Write the data below out again in full, exactly as shown.

SUPPLIED DATA

* * * * *

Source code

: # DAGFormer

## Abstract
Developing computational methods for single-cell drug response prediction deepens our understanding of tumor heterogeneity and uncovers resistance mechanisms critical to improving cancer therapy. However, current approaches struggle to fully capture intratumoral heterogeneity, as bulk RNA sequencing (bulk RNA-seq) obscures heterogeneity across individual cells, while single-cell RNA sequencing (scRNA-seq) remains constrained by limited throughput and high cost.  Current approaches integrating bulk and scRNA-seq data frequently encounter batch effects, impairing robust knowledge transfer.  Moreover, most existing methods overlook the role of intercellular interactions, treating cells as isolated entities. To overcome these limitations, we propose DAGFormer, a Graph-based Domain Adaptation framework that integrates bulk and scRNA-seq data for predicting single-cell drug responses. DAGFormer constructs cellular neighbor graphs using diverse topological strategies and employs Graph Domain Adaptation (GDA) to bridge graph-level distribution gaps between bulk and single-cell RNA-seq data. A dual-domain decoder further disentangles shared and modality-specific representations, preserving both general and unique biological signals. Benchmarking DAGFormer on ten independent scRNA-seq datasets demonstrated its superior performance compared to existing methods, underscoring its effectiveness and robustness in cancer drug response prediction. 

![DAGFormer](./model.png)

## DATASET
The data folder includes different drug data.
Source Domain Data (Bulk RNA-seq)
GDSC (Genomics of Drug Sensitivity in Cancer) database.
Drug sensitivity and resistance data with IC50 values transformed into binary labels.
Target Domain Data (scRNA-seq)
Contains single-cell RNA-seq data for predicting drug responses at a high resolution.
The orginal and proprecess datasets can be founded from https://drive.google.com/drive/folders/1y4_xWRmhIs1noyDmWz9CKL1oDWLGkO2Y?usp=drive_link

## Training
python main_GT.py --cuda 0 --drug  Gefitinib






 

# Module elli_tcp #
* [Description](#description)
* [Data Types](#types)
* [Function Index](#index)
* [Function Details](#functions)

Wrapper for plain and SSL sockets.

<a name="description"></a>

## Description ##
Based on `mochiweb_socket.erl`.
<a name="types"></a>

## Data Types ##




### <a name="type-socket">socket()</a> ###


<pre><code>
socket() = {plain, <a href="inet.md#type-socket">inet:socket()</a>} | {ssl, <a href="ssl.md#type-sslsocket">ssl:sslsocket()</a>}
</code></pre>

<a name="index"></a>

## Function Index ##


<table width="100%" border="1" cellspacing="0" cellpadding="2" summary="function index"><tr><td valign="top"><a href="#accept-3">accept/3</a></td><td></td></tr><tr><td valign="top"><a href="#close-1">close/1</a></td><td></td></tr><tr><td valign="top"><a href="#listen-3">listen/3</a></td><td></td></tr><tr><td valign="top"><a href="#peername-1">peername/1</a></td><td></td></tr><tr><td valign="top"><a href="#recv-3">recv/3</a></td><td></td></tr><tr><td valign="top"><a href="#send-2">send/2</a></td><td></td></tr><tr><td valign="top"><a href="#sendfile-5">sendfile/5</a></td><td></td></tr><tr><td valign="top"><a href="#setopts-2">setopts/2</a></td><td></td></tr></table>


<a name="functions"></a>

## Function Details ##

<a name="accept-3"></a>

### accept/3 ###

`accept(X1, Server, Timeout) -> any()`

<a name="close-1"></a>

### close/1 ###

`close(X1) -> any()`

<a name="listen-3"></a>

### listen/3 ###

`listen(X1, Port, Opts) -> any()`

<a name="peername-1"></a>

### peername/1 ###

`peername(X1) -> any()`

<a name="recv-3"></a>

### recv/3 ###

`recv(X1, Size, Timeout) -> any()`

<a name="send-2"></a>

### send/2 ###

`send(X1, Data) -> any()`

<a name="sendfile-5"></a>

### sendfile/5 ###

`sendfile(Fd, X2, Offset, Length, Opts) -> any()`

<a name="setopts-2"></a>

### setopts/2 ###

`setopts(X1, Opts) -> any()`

* * * * *

SOLUTION TO THIS TASK
Source code

: # DAGFormer

## Abstract
Developing computational methods for single-cell drug response prediction deepens our understanding of tumor heterogeneity and uncovers resistance mechanisms critical to improving cancer therapy. However, current approaches struggle to fully capture intratumoral heterogeneity, as bulk RNA sequencing (bulk RNA-seq) obscures heterogeneity across individual cells, while single-cell RNA sequencing (scRNA-seq) remains constrained by limited throughput and high cost.  Current approaches integrating bulk and scRNA-seq data frequently encounter batch effects, impairing robust knowledge transfer.  Moreover, most existing methods overlook the role of intercellular interactions, treating cells as isolated entities. To overcome these limitations, we propose DAGFormer, a Graph-based Domain Adaptation framework that integrates bulk and scRNA-seq data for predicting single-cell drug responses. DAGFormer constructs cellular neighbor graphs using diverse topological strategies and employs Graph Domain Adaptation (GDA) to bridge graph-level distribution gaps between bulk and single-cell RNA-seq data. A dual-domain decoder further disentangles shared and modality-specific representations, preserving both general and unique biological signals. Benchmarking DAGFormer on ten independent scRNA-seq datasets demonstrated its superior performance compared to existing methods, underscoring its effectiveness and robustness in cancer drug response prediction. 

![DAGFormer](./model.png)

## DATASET
The data folder includes different drug data.
Source Domain Data (Bulk RNA-seq)
GDSC (Genomics of Drug Sensitivity in Cancer) database.
Drug sensitivity and resistance data with IC50 values transformed into binary labels.
Target Domain Data (scRNA-seq)
Contains single-cell RNA-seq data for predicting drug responses at a high resolution.
The orginal and proprecess datasets can be founded from https://drive.google.com/drive/folders/1y4_xWRmhIs1noyDmWz9CKL1oDWLGkO2Y?usp=drive_link

## Training
python main_GT.py --cuda 0 --drug  Gefitinib






 

# Module elli_tcp #
* [Description](#description)
* [Data Types](#types)
* [Function Index](#index)
* [Function Details](#functions)

Wrapper for plain and SSL sockets.

<a name="description"></a>

## Description ##
Based on `mochiweb_socket.erl`.
<a name="types"></a>

## Data Types ##




### <a name="type-socket">socket()</a> ###


<pre><code>
socket() = {plain, <a href="inet.md#type-socket">inet:socket()</a>} | {ssl, <a href="ssl.md#type-sslsocket">ssl:sslsocket()</a>}
</code></pre>

<a name="index"></a>

## Function Index ##


<table width="100%" border="1" cellspacing="0" cellpadding="2" summary="function index"><tr><td valign="top"><a href="#accept-3">accept/3</a></td><td></td></tr><tr><td valign="top"><a href="#close-1">close/1</a></td><td></td></tr><tr><td valign="top"><a href="#listen-3">listen/3</a></td><td></td></tr><tr><td valign="top"><a href="#peername-1">peername/1</a></td><td></td></tr><tr><td valign="top"><a href="#recv-3">recv/3</a></td><td></td></tr><tr><td valign="top"><a href="#send-2">send/2</a></td><td></td></tr><tr><td valign="top"><a href="#sendfile-5">sendfile/5</a></td><td></td></tr><tr><td valign="top"><a href="#setopts-2">setopts/2</a></td><td></td></tr></table>


<a name="functions"></a>

## Function Details ##

<a name="accept-3"></a>

### accept/3 ###

`accept(X1, Server, Timeout) -> any()`

<a name="close-1"></a>

### close/1 ###

`close(X1) -> any()`

<a name="listen-3"></a>

### listen/3 ###

`listen(X1, Port, Opts) -> any()`

<a name="peername-1"></a>

### peername/1 ###

`peername(X1) -> any()`

<a name="recv-3"></a>

### recv/3 ###

`recv(X1, Size, Timeout) -> any()`

<a name="send-2"></a>

### send/2 ###

`send(X1, Data) -> any()`

<a name="sendfile-5"></a>

### sendfile/5 ###

`sendfile(Fd, X2, Offset, Length, Opts) -> any()`

<a name="setopts-2"></a>

### setopts/2 ###

`setopts(X1, Opts) -> any()`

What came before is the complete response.